Dua Pilihan Hidup yang Kini Dihadapi Jutaan Warga Afghanistan di Tengah Pandemi : Mati Karena Corona Atau Kelaparan
Selama sebulan terakhir, jalan-jalan Kabul telah dipenuhi pengemis dan buruh harian. Mereka sangat membutuhkan uang untuk membeli makanan bagi keluarga mereka. Mereka tak peduli kendati berisiko sakit atau didenda karena melanggar aturan kuncian.
“Ini adalah skenario yang tidak terlihat sejak sebelum dimulainya invasi yang dipimpin AS,” kata Behzad Ghyasi, manajer operasi di Relief & Emergency Fund untuk Afghanistan, sebuah inisiatif bantuan yang mengatur distribusi makanan di seluruh negeri dan sebagian besar didanai oleh AS.

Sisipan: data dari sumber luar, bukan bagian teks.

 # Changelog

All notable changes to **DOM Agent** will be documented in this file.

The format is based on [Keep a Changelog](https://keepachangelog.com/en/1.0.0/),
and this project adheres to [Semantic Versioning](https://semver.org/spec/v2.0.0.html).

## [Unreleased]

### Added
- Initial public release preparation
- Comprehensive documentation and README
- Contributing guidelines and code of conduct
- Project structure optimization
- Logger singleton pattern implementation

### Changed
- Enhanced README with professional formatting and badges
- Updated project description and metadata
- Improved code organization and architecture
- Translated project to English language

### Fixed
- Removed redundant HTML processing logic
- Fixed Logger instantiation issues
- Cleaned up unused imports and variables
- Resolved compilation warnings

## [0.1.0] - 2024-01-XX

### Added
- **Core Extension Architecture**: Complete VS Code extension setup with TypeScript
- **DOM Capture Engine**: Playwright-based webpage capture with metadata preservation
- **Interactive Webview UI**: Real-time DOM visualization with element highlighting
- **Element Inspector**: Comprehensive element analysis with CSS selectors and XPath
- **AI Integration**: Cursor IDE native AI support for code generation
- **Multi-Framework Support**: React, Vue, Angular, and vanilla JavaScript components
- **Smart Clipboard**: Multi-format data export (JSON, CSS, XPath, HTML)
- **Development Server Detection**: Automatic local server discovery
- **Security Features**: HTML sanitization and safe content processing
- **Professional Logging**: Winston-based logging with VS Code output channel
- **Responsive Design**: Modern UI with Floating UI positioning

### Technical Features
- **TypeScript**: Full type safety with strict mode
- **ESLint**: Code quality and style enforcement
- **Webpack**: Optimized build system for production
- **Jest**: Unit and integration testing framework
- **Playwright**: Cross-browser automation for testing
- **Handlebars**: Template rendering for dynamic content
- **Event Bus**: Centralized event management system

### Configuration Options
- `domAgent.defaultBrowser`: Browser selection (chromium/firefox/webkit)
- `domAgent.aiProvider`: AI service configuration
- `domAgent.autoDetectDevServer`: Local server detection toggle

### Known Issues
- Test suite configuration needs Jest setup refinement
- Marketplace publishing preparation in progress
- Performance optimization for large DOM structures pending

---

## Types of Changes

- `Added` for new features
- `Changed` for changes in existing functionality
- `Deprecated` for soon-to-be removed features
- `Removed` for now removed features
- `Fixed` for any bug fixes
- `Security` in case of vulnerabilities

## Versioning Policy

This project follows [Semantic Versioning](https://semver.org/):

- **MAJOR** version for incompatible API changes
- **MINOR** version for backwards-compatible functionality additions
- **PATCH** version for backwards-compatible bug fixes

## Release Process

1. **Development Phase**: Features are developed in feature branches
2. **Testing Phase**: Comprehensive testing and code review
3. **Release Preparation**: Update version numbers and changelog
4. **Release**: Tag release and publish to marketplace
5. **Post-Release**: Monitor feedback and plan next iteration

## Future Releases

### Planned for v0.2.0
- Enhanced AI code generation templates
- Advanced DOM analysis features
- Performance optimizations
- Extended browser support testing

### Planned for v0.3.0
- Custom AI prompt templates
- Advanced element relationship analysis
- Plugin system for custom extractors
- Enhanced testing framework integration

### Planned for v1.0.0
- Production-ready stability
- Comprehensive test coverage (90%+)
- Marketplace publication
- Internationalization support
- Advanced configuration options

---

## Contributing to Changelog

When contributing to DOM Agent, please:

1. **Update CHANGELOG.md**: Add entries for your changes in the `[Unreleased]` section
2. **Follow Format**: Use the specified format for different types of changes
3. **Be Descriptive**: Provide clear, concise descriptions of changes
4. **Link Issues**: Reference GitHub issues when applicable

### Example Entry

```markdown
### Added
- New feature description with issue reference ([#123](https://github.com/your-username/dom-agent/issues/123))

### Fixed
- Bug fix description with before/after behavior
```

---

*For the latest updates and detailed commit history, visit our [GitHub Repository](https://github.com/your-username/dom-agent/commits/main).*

“Orang mungkin tidak mati karena virus corona, tetapi mereka pasti akan mati kelaparan karena dikunci.”
Haidery, yang tinggal bersama keluarganya di ruang bawah tanah sewaan kecil di pusat Kabul, menjelaskan dia belum mampu membayar sewa — sejumlah 2.000 afghani (US$26) per bulan yang sebelumnya dia peroleh dengan mudah dengan upah hariannya sebesar 150 afghani (US$2).
“Anak-anak meminta makanan, tetapi selama berminggu-minggu, kami belum bisa menyediakan apa pun kecuali kacang untuk mereka,” kata istrinya, Suzan, yang sedang hamil tujuh bulan. “Mereka menangis, tetapi kami tidak punya uang berarti tidak punya makanan.”

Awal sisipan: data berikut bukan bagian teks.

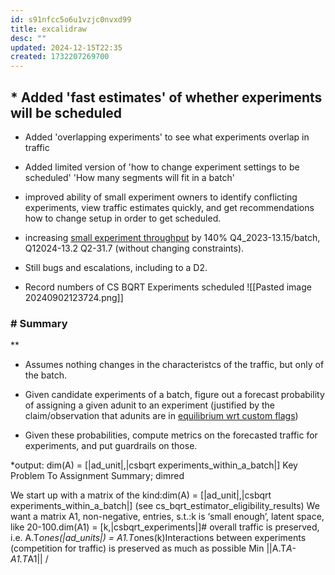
 ```yaml
---
id: s91nfcc5o6u1vzjc0nvxd99
title: excalidraw
desc: ""
updated: 2024-12-15T22:35
created: 1732207269700
---
```

## *  Added 'fast estimates' of whether experiments will be scheduled
* Added 'overlapping experiments' to see what experiments overlap in traffic
* Added limited version of 'how to change experiment settings to be scheduled'  'How many segments will fit in a batch'
*  improved ability of small experiment owners to identify conflicting experiments, view traffic estimates quickly, and get recommendations how to change setup in order to get scheduled.  

* increasing [small experiment throughput](https://fburl.com/daiquery/4n90bmhi) by 140% Q4_2023-13.15/batch, Q12024-13.2 Q2-31.7 (without changing constraints).
*  Still bugs and escalations, including to a D2.
* Record numbers of CS BQRT Experiments scheduled 
  ![[Pasted image 20240902123724.png]]

### # Summary
**

- Assumes nothing changes in the characteristcs of the traffic, but only of the batch. 
- Given candidate experiments of a batch, figure out a forecast probability of assigning a given adunit to an experiment (justified by the claim/observation that adunits are in [equilibrium wrt custom flags](https://docs.google.com/document/d/1LZzI4-iJ04iEJ32xkUsN_FHwFzM01YdNXFmihcGkRIc/edit#heading=h.wdne1s81v88t)) 
    
- Given these probabilities, compute metrics on the forecasted traffic for experiments, and put guardrails on those.
    

*output: dim(A) = [|ad_unit|,|csbqrt experiments_within_a_batch|] 
Key Problem To Assignment Summary; dimred


We start up with a matrix of the kind:dim(A) = [|ad_unit|,|csbqrt experiments_within_a_batch|] (see cs_bqrt_estimator_eligibility_results)
We want a matrix A1, non-negative, entries, s.t.:k is ‘small enough’, latent space, like 20-100.dim(A1) = [k,|csbqrt_experiments|]# overall traffic is preserved, i.e.
A.T*ones(|ad_units|) = A1.T*ones(k)Interactions between experiments (competition for traffic) is preserved as much as possible
Min ||A.T*A-A1.T*A1||
/

###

Makanan didistribusikan oleh Dana Bantuan dan Darurat Afghanistan, sebuah inisiatif yang sebagian besar didanai secara pribadi oleh diaspora Afghanistan yang berbasis di AS, di Kabul sejak tanggal 23 April. Organisasi Pangan Dunia, menganalisis delapan pasar utama di seluruh negeri, dan menemukan harga rata-rata minyak goreng naik 9 persen bulan lalu. Sementara beras dan kacang-kacangan naik hingga 4 persen. Satu tas tepung 50 kilogram dijual seharga 1.900 afghani (US$25) di ibu kota sekarang, naik dari 1.600 afghani (US$21). Perbedaan US$4 adalah jumlah yang sebelumnya akan didapat Haidery dalam dua hari, tetapi sekarang itu tinggal kenangan.